REQUIRED ACTION:
Start to finish, reproduce the records below with nothing missing.

-=-=-=-=-

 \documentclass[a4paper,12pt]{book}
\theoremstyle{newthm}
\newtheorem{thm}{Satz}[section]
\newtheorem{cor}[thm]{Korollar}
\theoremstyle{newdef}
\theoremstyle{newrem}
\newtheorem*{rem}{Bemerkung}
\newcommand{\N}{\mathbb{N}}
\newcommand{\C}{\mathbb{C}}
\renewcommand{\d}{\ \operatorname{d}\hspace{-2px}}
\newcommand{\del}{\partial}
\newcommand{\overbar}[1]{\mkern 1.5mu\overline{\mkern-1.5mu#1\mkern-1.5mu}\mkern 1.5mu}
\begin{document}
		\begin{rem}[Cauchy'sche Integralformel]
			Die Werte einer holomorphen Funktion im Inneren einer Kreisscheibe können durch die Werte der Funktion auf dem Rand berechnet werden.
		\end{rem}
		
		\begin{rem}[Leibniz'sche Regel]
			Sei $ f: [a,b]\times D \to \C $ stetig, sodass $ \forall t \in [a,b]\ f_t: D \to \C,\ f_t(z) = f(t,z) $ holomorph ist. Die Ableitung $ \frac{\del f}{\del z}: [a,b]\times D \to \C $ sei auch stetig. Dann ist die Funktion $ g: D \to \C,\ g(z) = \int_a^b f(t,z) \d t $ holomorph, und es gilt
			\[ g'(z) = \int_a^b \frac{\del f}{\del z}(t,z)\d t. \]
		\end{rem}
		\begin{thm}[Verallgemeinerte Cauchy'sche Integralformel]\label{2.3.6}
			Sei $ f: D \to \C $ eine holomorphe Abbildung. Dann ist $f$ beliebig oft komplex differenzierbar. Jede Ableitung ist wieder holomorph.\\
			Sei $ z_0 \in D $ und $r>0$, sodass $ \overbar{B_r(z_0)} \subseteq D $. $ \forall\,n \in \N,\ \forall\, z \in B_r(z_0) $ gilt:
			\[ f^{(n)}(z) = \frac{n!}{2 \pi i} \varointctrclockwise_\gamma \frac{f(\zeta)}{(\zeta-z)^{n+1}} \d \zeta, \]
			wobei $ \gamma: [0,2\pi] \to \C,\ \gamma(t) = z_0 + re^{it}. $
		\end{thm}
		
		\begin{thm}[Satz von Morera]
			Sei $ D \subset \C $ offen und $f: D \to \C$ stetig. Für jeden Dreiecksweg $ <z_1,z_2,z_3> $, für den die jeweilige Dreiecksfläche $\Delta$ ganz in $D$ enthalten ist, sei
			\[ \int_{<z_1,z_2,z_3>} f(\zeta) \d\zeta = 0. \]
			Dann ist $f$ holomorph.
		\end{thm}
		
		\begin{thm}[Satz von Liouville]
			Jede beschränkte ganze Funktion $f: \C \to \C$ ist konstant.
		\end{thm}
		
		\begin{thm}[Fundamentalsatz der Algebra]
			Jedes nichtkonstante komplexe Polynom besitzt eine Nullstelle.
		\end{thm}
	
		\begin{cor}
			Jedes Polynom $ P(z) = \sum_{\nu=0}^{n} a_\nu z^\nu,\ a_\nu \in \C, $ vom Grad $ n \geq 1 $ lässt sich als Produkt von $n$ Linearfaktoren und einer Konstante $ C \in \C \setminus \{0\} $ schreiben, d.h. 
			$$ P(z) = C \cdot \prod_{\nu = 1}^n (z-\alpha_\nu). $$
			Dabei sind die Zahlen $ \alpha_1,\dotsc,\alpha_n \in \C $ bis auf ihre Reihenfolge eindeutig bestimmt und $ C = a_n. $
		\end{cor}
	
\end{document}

-=-=-=-=-

TASK OUTPUT:
 \documentclass[a4paper,12pt]{book}
\theoremstyle{newthm}
\newtheorem{thm}{Satz}[section]
\newtheorem{cor}[thm]{Korollar}
\theoremstyle{newdef}
\theoremstyle{newrem}
\newtheorem*{rem}{Bemerkung}
\newcommand{\N}{\mathbb{N}}
\newcommand{\C}{\mathbb{C}}
\renewcommand{\d}{\ \operatorname{d}\hspace{-2px}}
\newcommand{\del}{\partial}
\newcommand{\overbar}[1]{\mkern 1.5mu\overline{\mkern-1.5mu#1\mkern-1.5mu}\mkern 1.5mu}
\begin{document}
		\begin{rem}[Cauchy'sche Integralformel]
			Die Werte einer holomorphen Funktion im Inneren einer Kreisscheibe können durch die Werte der Funktion auf dem Rand berechnet werden.
		\end{rem}
		
		\begin{rem}[Leibniz'sche Regel]
			Sei $ f: [a,b]\times D \to \C $ stetig, sodass $ \forall t \in [a,b]\ f_t: D \to \C,\ f_t(z) = f(t,z) $ holomorph ist. Die Ableitung $ \frac{\del f}{\del z}: [a,b]\times D \to \C $ sei auch stetig. Dann ist die Funktion $ g: D \to \C,\ g(z) = \int_a^b f(t,z) \d t $ holomorph, und es gilt
			\[ g'(z) = \int_a^b \frac{\del f}{\del z}(t,z)\d t. \]
		\end{rem}
		\begin{thm}[Verallgemeinerte Cauchy'sche Integralformel]\label{2.3.6}
			Sei $ f: D \to \C $ eine holomorphe Abbildung. Dann ist $f$ beliebig oft komplex differenzierbar. Jede Ableitung ist wieder holomorph.\\
			Sei $ z_0 \in D $ und $r>0$, sodass $ \overbar{B_r(z_0)} \subseteq D $. $ \forall\,n \in \N,\ \forall\, z \in B_r(z_0) $ gilt:
			\[ f^{(n)}(z) = \frac{n!}{2 \pi i} \varointctrclockwise_\gamma \frac{f(\zeta)}{(\zeta-z)^{n+1}} \d \zeta, \]
			wobei $ \gamma: [0,2\pi] \to \C,\ \gamma(t) = z_0 + re^{it}. $
		\end{thm}
		
		\begin{thm}[Satz von Morera]
			Sei $ D \subset \C $ offen und $f: D \to \C$ stetig. Für jeden Dreiecksweg $ <z_1,z_2,z_3> $, für den die jeweilige Dreiecksfläche $\Delta$ ganz in $D$ enthalten ist, sei
			\[ \int_{<z_1,z_2,z_3>} f(\zeta) \d\zeta = 0. \]
			Dann ist $f$ holomorph.
		\end{thm}
		
		\begin{thm}[Satz von Liouville]
			Jede beschränkte ganze Funktion $f: \C \to \C$ ist konstant.
		\end{thm}
		
		\begin{thm}[Fundamentalsatz der Algebra]
			Jedes nichtkonstante komplexe Polynom besitzt eine Nullstelle.
		\end{thm}
	
		\begin{cor}
			Jedes Polynom $ P(z) = \sum_{\nu=0}^{n} a_\nu z^\nu,\ a_\nu \in \C, $ vom Grad $ n \geq 1 $ lässt sich als Produkt von $n$ Linearfaktoren und einer Konstante $ C \in \C \setminus \{0\} $ schreiben, d.h. 
			$$ P(z) = C \cdot \prod_{\nu = 1}^n (z-\alpha_\nu). $$
			Dabei sind die Zahlen $ \alpha_1,\dotsc,\alpha_n \in \C $ bis auf ihre Reihenfolge eindeutig bestimmt und $ C = a_n. $
		\end{cor}
	
\end{document}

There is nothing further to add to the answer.